_TASK_: Go through the records underneath and count the lines that include the string "キャッシュあり". Give nothing but the number.

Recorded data
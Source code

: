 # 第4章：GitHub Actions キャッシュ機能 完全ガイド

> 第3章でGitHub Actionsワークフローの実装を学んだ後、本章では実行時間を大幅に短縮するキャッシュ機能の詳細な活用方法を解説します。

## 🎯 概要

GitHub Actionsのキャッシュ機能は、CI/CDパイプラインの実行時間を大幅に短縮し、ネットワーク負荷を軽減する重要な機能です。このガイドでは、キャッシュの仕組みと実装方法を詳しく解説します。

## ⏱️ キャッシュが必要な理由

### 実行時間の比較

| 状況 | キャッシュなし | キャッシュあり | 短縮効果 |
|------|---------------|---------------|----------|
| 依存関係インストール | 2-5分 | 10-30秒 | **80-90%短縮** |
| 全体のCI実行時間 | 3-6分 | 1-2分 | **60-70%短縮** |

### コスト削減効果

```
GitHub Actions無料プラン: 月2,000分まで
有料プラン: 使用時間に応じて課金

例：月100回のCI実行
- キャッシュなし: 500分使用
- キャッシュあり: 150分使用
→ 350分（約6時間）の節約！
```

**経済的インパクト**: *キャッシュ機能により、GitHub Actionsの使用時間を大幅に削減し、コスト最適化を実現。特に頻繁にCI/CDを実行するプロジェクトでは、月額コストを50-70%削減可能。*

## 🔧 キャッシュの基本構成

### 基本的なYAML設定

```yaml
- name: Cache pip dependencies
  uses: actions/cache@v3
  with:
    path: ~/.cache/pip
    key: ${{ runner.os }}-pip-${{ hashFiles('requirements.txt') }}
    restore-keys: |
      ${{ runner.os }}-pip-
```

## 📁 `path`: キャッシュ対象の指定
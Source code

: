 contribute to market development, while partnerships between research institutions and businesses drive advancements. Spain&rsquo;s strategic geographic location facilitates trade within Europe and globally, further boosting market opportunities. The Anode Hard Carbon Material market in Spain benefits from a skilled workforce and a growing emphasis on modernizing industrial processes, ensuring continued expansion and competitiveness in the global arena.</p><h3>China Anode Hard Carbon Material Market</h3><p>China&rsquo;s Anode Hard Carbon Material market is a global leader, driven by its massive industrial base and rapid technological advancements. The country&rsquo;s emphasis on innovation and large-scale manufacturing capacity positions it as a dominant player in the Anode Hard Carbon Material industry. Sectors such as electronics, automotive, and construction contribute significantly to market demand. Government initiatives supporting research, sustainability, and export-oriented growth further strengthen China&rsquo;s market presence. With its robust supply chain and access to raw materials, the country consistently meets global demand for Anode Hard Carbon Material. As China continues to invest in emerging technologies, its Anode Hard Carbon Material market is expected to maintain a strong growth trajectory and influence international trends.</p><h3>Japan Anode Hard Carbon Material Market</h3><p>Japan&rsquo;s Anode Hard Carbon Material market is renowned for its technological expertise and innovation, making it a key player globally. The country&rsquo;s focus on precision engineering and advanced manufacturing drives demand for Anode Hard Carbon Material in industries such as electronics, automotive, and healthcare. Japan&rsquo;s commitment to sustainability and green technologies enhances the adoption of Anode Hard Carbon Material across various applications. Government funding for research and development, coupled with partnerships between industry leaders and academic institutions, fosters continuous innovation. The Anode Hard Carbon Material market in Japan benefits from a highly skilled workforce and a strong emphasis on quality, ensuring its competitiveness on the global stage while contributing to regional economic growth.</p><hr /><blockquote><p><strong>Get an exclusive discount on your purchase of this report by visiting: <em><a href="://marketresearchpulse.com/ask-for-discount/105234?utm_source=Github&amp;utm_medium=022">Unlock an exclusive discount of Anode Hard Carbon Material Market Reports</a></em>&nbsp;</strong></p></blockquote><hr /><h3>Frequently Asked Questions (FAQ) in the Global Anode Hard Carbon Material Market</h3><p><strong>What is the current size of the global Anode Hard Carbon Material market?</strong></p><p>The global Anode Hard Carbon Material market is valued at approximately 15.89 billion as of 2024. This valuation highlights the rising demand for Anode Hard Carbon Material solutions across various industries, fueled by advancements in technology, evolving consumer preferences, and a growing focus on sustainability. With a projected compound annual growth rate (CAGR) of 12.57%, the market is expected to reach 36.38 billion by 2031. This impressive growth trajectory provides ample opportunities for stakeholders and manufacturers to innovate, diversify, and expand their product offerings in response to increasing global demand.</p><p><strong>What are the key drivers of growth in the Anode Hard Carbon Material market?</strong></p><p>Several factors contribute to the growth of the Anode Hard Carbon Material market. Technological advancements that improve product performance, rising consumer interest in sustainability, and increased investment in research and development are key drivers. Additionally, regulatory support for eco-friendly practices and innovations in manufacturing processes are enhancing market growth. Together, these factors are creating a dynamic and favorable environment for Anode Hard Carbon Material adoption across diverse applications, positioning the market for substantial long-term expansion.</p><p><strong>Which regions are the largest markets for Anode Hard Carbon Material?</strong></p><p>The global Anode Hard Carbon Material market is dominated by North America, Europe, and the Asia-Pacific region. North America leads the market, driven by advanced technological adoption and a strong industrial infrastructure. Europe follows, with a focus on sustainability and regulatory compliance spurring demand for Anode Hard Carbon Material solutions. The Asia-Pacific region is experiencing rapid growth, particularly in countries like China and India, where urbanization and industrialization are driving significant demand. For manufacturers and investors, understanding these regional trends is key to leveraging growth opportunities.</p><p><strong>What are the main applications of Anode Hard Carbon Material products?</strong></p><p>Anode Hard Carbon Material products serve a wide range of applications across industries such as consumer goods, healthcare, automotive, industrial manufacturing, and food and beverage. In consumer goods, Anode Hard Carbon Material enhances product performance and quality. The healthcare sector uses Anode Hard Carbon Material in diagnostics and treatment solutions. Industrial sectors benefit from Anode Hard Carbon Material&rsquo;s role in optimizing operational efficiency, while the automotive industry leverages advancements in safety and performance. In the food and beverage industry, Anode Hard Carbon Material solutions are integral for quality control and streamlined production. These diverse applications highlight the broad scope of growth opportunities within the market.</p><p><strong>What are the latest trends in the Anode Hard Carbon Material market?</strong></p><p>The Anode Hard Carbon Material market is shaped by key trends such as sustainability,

_EXERCISE SOLUTION_: 2